[[ EXTRACTED INFORMATION, beginning ]]
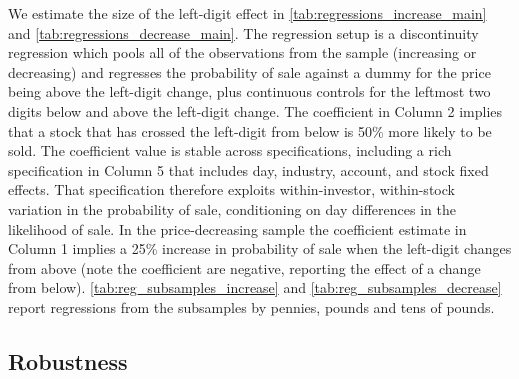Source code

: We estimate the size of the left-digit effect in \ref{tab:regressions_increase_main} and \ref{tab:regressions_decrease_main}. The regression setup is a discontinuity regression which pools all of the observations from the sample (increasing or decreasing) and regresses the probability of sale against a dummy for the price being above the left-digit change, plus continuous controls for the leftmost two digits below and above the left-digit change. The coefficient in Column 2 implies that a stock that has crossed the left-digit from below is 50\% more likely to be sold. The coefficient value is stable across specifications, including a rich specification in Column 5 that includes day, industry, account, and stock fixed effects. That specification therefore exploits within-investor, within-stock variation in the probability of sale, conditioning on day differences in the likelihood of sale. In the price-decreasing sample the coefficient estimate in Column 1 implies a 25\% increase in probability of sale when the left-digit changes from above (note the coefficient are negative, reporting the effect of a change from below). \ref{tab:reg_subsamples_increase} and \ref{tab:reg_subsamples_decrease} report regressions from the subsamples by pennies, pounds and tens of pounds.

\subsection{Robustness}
[[ EXTRACTED INFORMATION, end ]]
[[ EXTRACTED INFORMATION, beginning ]]
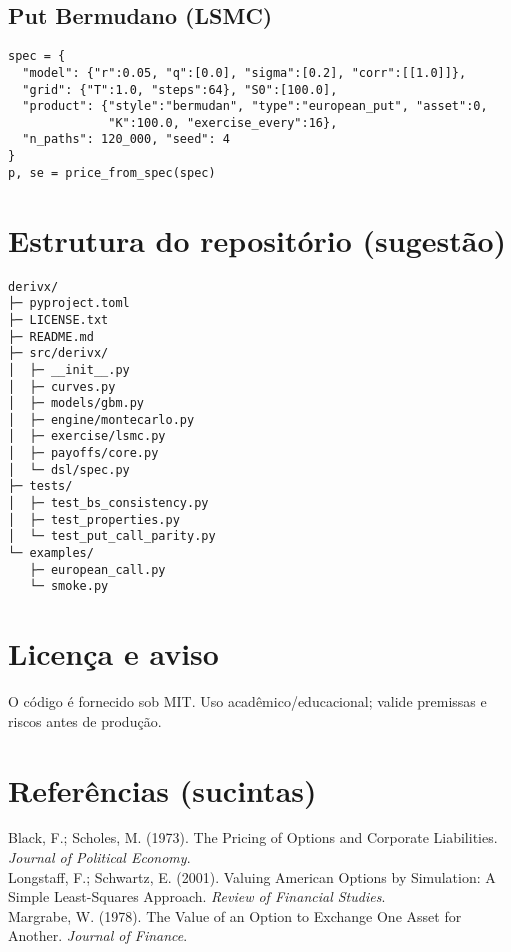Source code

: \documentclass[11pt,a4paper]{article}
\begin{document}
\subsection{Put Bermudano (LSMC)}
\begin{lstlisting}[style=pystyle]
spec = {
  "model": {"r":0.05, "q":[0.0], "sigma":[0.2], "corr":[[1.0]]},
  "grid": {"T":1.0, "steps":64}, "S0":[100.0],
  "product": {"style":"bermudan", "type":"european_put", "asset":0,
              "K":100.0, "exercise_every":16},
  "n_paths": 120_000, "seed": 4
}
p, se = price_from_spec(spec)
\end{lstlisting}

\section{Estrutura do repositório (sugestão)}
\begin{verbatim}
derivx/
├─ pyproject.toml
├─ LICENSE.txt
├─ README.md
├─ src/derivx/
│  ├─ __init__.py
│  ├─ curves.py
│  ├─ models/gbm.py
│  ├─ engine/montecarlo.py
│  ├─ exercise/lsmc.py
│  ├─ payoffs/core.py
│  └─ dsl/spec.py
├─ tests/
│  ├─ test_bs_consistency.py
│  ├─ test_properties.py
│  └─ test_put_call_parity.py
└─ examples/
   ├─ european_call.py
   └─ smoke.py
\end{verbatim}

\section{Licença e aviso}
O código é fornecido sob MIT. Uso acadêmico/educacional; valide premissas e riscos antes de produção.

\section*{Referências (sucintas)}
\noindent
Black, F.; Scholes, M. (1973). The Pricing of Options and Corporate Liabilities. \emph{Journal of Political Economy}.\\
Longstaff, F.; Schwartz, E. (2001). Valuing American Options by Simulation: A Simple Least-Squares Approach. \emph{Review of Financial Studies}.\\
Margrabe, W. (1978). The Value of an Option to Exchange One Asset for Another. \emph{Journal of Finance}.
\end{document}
[[ EXTRACTED INFORMATION, end ]]
ACTION ITEM » Which lines contain "lstlisting"? Copy each of them from the listing.

TASK OUTPUT »
\begin{lstlisting}[style=pystyle]
\end{lstlisting}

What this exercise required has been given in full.